Open beruic opened 6 years ago
After a good night of sleep, I have been giving this some more thought.
I think the right solution to apply to this issue now, is to simply raise a meaningful exception when an in clause has more than 2000 items. This is by far the easiest solution for now, until something further is done to mitigate this, and then it is trivial to split up ones own code.
I still find it feasible to split up the request on the IN
parameters, but this is hard, because other split-ups must be taken into consideration.
Alternatively the parameters can be typed out for each chunk, as I did in my modified code above. this will make it much easier to handle other clauses, but will make it impossible to use executemany
, and we will lose the potential optimizations from this one.
A third solution might be to split up the IN
clause in the same SQL statement, as well as typing it out. I will try this out before I need to move on.
I still find it strange that this is an issue for MSSQL, and not any of the other database backends I am using.

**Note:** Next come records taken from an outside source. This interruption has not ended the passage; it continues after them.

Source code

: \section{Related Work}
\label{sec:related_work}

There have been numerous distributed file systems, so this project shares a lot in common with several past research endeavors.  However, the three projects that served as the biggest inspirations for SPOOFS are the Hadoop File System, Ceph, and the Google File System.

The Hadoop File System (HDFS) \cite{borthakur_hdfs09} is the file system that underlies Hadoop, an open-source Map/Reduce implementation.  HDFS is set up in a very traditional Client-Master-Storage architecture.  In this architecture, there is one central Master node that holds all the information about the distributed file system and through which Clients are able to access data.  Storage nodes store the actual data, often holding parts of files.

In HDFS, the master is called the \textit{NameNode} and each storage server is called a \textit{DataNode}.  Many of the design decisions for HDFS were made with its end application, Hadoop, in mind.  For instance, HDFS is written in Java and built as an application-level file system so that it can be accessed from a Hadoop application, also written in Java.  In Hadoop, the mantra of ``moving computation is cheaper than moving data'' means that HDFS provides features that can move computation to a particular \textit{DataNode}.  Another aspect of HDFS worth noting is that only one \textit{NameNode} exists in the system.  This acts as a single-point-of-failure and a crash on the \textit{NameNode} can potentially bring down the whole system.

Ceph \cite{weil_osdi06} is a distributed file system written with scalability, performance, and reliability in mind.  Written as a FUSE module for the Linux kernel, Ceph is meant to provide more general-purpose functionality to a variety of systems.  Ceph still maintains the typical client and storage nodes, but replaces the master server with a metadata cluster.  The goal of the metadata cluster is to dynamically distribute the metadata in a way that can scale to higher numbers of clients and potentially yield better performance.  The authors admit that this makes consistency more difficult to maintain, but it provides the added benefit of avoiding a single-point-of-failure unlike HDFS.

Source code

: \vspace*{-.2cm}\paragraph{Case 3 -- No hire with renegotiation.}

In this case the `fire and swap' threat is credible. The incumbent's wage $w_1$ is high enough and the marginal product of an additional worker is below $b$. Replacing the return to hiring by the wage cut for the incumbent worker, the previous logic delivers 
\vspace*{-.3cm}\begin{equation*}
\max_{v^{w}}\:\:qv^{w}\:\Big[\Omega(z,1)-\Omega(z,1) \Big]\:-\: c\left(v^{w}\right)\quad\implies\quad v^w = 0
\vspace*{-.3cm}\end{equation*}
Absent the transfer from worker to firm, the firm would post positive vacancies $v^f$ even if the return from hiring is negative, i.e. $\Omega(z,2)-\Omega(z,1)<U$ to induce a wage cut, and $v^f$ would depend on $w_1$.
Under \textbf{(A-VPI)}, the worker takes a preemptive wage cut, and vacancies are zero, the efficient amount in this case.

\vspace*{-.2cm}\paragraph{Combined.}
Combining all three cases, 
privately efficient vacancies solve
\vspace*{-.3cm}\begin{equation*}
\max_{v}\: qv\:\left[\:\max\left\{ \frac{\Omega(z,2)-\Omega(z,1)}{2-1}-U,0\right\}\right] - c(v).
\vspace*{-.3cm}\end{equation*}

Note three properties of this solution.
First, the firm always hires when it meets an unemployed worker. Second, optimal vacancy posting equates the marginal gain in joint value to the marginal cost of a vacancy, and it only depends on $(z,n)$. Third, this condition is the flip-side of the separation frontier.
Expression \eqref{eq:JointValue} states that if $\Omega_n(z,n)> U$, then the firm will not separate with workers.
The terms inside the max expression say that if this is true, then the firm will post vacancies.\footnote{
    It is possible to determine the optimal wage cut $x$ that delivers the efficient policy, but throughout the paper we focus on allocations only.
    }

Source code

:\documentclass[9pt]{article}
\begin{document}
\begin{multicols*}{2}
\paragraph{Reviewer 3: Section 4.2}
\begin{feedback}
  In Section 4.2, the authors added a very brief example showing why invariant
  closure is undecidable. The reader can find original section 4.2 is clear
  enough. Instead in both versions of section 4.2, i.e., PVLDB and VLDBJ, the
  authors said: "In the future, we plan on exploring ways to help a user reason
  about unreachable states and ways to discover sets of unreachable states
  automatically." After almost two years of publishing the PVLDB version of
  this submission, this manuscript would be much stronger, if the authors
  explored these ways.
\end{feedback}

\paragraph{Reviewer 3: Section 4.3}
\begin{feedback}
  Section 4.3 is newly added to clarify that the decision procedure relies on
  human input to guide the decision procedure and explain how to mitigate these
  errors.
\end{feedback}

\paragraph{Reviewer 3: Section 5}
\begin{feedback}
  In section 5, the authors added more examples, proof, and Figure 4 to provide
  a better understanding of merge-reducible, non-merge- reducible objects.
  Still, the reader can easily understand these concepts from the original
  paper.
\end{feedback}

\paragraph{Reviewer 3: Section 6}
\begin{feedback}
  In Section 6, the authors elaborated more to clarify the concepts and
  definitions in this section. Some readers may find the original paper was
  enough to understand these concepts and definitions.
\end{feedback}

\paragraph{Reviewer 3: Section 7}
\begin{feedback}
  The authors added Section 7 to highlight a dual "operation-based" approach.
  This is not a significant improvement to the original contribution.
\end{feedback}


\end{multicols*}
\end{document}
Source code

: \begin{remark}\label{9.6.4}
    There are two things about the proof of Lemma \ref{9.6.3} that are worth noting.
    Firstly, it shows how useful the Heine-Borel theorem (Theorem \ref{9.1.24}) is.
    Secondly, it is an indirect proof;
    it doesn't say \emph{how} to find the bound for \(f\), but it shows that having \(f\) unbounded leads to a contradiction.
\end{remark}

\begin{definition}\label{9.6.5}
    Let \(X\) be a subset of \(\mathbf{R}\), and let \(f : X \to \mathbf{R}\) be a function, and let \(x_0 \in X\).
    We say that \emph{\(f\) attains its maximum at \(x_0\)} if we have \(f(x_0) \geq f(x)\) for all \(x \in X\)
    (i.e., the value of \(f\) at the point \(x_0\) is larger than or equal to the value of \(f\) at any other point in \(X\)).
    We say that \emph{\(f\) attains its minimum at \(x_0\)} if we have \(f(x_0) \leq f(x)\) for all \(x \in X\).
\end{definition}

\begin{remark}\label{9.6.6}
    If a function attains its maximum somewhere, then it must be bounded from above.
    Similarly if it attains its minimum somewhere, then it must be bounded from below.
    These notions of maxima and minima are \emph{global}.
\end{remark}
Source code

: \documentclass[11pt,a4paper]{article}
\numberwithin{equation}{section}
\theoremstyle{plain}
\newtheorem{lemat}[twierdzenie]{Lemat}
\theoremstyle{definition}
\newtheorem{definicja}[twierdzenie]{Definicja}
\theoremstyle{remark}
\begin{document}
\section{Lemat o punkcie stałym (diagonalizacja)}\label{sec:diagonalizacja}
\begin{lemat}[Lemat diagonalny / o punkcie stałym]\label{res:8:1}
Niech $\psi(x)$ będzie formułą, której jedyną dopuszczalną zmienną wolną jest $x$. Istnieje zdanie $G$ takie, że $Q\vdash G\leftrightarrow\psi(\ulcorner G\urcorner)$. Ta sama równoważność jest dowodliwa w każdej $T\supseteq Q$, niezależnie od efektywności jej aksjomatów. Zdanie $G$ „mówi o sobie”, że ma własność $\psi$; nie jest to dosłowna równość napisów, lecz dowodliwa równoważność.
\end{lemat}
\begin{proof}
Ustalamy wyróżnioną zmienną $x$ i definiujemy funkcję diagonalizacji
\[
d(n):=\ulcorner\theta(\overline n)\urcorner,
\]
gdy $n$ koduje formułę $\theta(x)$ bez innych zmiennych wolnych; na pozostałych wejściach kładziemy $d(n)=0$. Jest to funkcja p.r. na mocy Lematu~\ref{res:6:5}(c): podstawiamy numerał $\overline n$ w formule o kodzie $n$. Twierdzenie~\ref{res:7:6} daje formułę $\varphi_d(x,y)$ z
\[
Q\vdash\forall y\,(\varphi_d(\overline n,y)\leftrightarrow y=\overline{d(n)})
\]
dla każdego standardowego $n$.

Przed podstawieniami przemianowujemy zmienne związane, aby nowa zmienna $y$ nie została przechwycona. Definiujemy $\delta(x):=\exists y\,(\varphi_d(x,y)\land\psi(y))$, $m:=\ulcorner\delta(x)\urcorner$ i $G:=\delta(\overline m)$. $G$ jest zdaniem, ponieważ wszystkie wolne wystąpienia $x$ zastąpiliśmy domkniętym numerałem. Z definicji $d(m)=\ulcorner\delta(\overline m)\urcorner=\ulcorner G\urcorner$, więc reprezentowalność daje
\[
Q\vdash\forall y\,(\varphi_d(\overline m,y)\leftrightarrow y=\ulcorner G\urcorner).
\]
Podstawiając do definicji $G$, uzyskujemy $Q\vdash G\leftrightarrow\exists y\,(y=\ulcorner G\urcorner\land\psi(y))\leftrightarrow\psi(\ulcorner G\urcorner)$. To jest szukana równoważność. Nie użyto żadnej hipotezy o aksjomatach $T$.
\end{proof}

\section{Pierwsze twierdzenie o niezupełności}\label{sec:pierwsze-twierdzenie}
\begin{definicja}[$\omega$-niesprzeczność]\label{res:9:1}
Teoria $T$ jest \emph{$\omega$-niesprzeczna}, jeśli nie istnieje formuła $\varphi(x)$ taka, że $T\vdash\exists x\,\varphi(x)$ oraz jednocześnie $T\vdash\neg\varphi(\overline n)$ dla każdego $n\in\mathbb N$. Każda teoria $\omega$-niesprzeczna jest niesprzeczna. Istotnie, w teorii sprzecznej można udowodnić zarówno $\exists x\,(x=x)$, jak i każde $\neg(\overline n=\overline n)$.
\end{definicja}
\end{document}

Ok, I have applied my above hack for typing out the parameters, as well as added DatabaseOperations.max_in_list_size
.
class DatabaseOperations(BaseDatabaseOperations):
...
def max_in_list_size(self):
return 2000
....
Defining DatabaseOperations.max_in_list_size
to 2000 does that for every 2000 parameters a new IN
clause will be OR
'ed on the query, like IN (?, ?, ...[1997]..., ? OR IN ?, ?, ...[1997]..., ? OR IN ...)
.
Unfortunately this makes no difference, and the hack for typing out the parameters seems the most efficient. It runs rather fast too, but fails on more than 32314 elements on both my servers (2017 Express and 2012 Standard), so I suspect the limit to be a default setting in SQL Server, since memory, does not spike during the operation. The exception it throws on 32315 or more elements is:
Traceback (most recent call last):
File "/home/jk/.virtualenvs/text_search_service/lib/python3.5/site-packages/django/db/backends/utils.py", line 64, in execute
return self.cursor.execute(sql, params)
File "/home/jk/.virtualenvs/text_search_service/lib/python3.5/site-packages/sql_server/pyodbc/base.py", line 551, in execute
return self.cursor.execute(sql)
pyodbc.ProgrammingError: ('42000', '[42000] [Microsoft][ODBC Driver 17 for SQL Server][SQL Server]The query processor ran out of internal resources and could not produce a query plan. This is a rare event and only expected for extremely complex queries or queries that reference a very large number of tables or partitions. Please simplify the query. If you believe you have received this message in error, contact Customer Support Services for more information. (8623) (SQLExecDirectW)')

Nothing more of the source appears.